You really do. "Generators" are APIs, their implementations may vary, even across different CPython versions, and Stackless is not the only implementation (yet a significant one) that you should consider when talking about the differences in memory footprint. Numba, Cython, Nuitka, and a few other more exotic compilers all have their own implementations of compiled generators, and some of them allocate the required tracking structure quite compactly on the stack [1].

But let's say I agree with you. To make the case demonstrably true, I'd like to see the context where a total volume of generator instantiations becomes less efficient than all possible list/tuple allocations with their contained data. Do you mind sharing your stats? What kind of codebase is it? I'd like to understand the layout of it and to draw my own conclusion on whether the mentioned veteran code is sane.

[1] http://numba.pydata.org/numba-doc/0.20.0/developer/generator...

Hey, I actually used to work on the numba compiler team at Continuum. I can say I don’t understand the last rant paragraph at all or why you think it’s related to my point about generators.

> I can say I don’t understand the last rant paragraph at all or why you think it’s related to my point about generators.

This is not a rant, you made a claim about generators' allocations inefficiencies compared to physical list() and tuple() allocations, I'd like to see the case where it's true.

It is true in many many cases. For a very simple illustration consider

    def f():
        x = list(range(10000))
        yield from x

vs

    list(range(10000))

The former includes the overhead of memory for both the materialized list and function execution frames.

The same thing happens when people naively split up generators that hold onto a lot of data, for example (this comes from real life experience where someone wanted to essentially “memoize with generators” a membership check on the response from a database call).

    def check_expensive_in():
        s = large_db_call()
        while True:
            x = yield
            yield x in s

    def expensive_filter():
        f = check_expensive_in()
        next(f)

        def helper(item):
            v = f.send(item)
            f.next()
            return v

        while True:
            items = yield
            for item in items:
                yield helper(item)
            yield None

    e = expensive_filter()
    next(e)
    e.send(some_list)
    # iterate e until None.

(Sorry for any typos or minor glitches with send(), I am writing this on my phone as I eat breakfast.)

It’s a very simple issue, which is that memoizing with generators maintains the memory footprint of the memoized data _and_ additional memory footprint of the generator (and also of large sent values into the generator too, but this is less common).

It’s better to just materialize the things you need in memory and reuse them in regular function calls, which don’t have fixed permanent overhead for a long lifetime like generators.

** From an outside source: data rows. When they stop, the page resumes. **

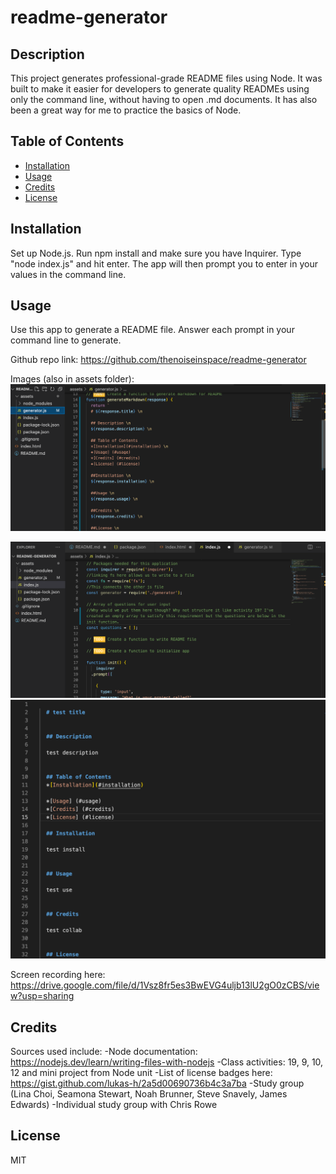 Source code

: # readme-generator

## Description

This project generates professional-grade README files using Node. It was built to make it easier for developers to generate quality READMEs using only the command line, without having to open .md documents. It has also been a great way for me to practice the basics of Node. 

## Table of Contents

- [Installation](#installation)
- [Usage](#usage)
- [Credits](#credits)
- [License](#license)

## Installation

Set up Node.js. Run npm install and make sure you have Inquirer. Type "node index.js" and hit enter. The app will then prompt you to enter in your values in the command line. 

## Usage

Use this app to generate a README file. Answer each prompt in your command line to generate. 

Github repo link: https://github.com/thenoiseinspace/readme-generator 

Images (also in assets folder):
<img src="./assets/screenshot1.png">

<img src="./assets/screenshot2.png">

<img src="./assets/screenshot3.png">

Screen recording here: https://drive.google.com/file/d/1Vsz8fr5es3BwEVG4uljb13lU2gO0zCBS/view?usp=sharing 

## Credits

Sources used include:
-Node documentation: https://nodejs.dev/learn/writing-files-with-nodejs
-Class activities: 19, 9, 10, 12 and mini project from Node unit
-List of license badges here: https://gist.github.com/lukas-h/2a5d00690736b4c3a7ba 
-Study group (Lina Choi, Seamona Stewart, Noah Brunner, Steve Snavely, James Edwards)
-Individual study group with Chris Rowe

## License

MIT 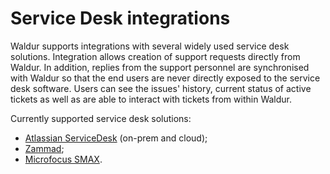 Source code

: # Service Desk integrations

Waldur supports integrations with several widely used service desk solutions. Integration allows creation of
support requests directly from Waldur. In addition, replies from the support personnel are synchronised with
Waldur so that the end users are never directly exposed to the service desk software. Users can see the
issues' history, current status of active tickets as well as are able to interact with tickets
from within Waldur.

Currently supported service desk solutions:

- [Atlassian ServiceDesk](https://www.atlassian.com/software/jira/service-management) (on-prem and cloud);
- [Zammad](https://zammad.com/en);
- [Microfocus SMAX](https://www.microfocus.com/en-us/smax/predictable-it-service-management).
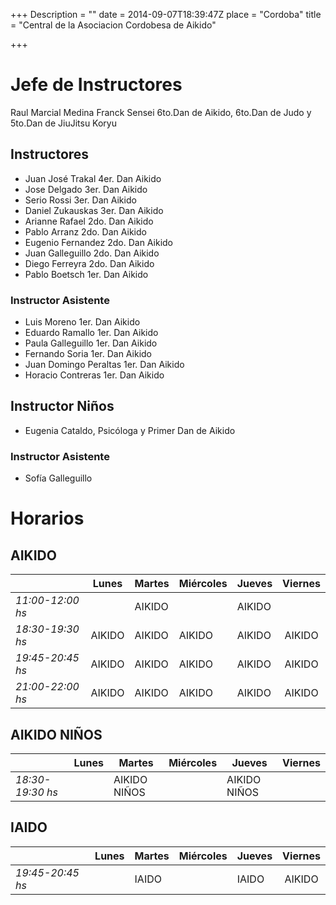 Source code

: +++
Description = ""
date = 2014-09-07T18:39:47Z
place = "Cordoba"
title = "Central de la Asociacion Cordobesa de Aikido"

+++

# Jefe de Instructores

Raul Marcial Medina Franck Sensei 6to.Dan de Aikido, 6to.Dan de Judo y 5to.Dan de JiuJitsu Koryu


## Instructores

 * Juan José Trakal 4er. Dan Aikido
 * Jose Delgado 3er. Dan Aikido
 * Serio Rossi 3er. Dan Aikido
 * Daniel Zukauskas 3er. Dan Aikido
 * Arianne Rafael 2do. Dan Aikido
 * Pablo Arranz 2do. Dan Aikido
 * Eugenio Fernandez 2do. Dan Aikido
 * Juan Galleguillo 2do. Dan Aikido
 * Diego Ferreyra 2do. Dan Aikido
 * Pablo Boetsch 1er. Dan Aikido 


### Instructor Asistente

 * Luis Moreno 1er. Dan Aikido
 * Eduardo Ramallo 1er. Dan Aikido
 * Paula Galleguillo 1er. Dan Aikido
 * Fernando Soria 1er. Dan Aikido
 * Juan Domingo Peraltas 1er. Dan Aikido
 * Horacio Contreras 1er. Dan Aikido


## Instructor Niños

 * Eugenia Cataldo, Psicóloga y Primer Dan de Aikido

### Instructor Asistente

 * Sofía Galleguillo

# Horarios

## AIKIDO

|                  | Lunes  | Martes | Miércoles | Jueves | Viernes |
|------------------|--------|--------|-----------|--------|:-------:|
| *11:00-12:00 hs* |        | AIKIDO |           | AIKIDO |         |
| *18:30-19:30 hs* | AIKIDO | AIKIDO | AIKIDO    | AIKIDO |  AIKIDO |
| *19:45-20:45 hs* | AIKIDO | AIKIDO | AIKIDO    | AIKIDO |  AIKIDO |
| *21:00-22:00 hs* | AIKIDO | AIKIDO | AIKIDO    | AIKIDO |  AIKIDO |

## AIKIDO NIÑOS

|                  | Lunes  | Martes       | Miércoles | Jueves       | Viernes |
|------------------|--------|--------------|-----------|--------------|:-------:|
| *18:30-19:30 hs* |        | AIKIDO NIÑOS |           | AIKIDO NIÑOS |         |

## IAIDO

|                  | Lunes | Martes | Miércoles | Jueves | Viernes |
|------------------|-------|--------|-----------|--------|:-------:|
| *19:45-20:45 hs* |       | IAIDO  |           | IAIDO  |  AIKIDO |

This can absolutely happen with small data examples too, where generators are less efficient than just materializing everything, but normally nobody cares because with small data, the effect of any inefficiency won’t be noticed.

Even in that case though, generators often lead to spaghetti code like my example above, because depending on laziness as you compose multiple functions is just a poor conceptual way to organize code. Very rarely, but sometimes, it’s worth it to avoid memory bottlenecks or to do stream processing. But it’s overstated how often this matters generally - it’s very rare unless you’re in a specialized domain where that’s all do.

Lastly I’d like to say that your tone comes across as needlessly antagonistic and it seems extremely obvious you are engaging in bad faith. You don’t seem open to consider what I am saying, rather in a rush to demand some kind of “proof” with no willingness to think through it, and likely not seeking proof to learn anything but just to try to create shallow, undermining retorts.

I won’t be continuing to check back here or engage any further with you. If you want the last word in the thread, take it.

> You don’t seem open to consider what I am saying, rather in a rush to demand some kind of “proof” with no willingness to think through it

it doesn't work this way, if you state something to be true, the burden of proof lies on your shoulders and I am open to consider the proof, and not just words alone.

It's funny that this subthread was started with a statement that my example of complexity estimation difficulties was deeply contrived, yet the examples for a proof of generators' inefficiences materialize all intermediate values into lists. Why would I want to materialize a list to yield something from it later, if I can just pass the range() stream to the caller instead?

Your second example is an exemplary code smell, as there's no need for a helper() closure. And there's no need to hold resources for check_expensive_in(), as most of DBs have lazy query cursor implementations in one way or the other. Afterall, it's not about doing everything in one expensive DB call and laziness doesn't negate buffered data, it just says that there's an explicit boundary on internal buffers within a single iteration, and every single iteration may perform a separate but less expensive DB call.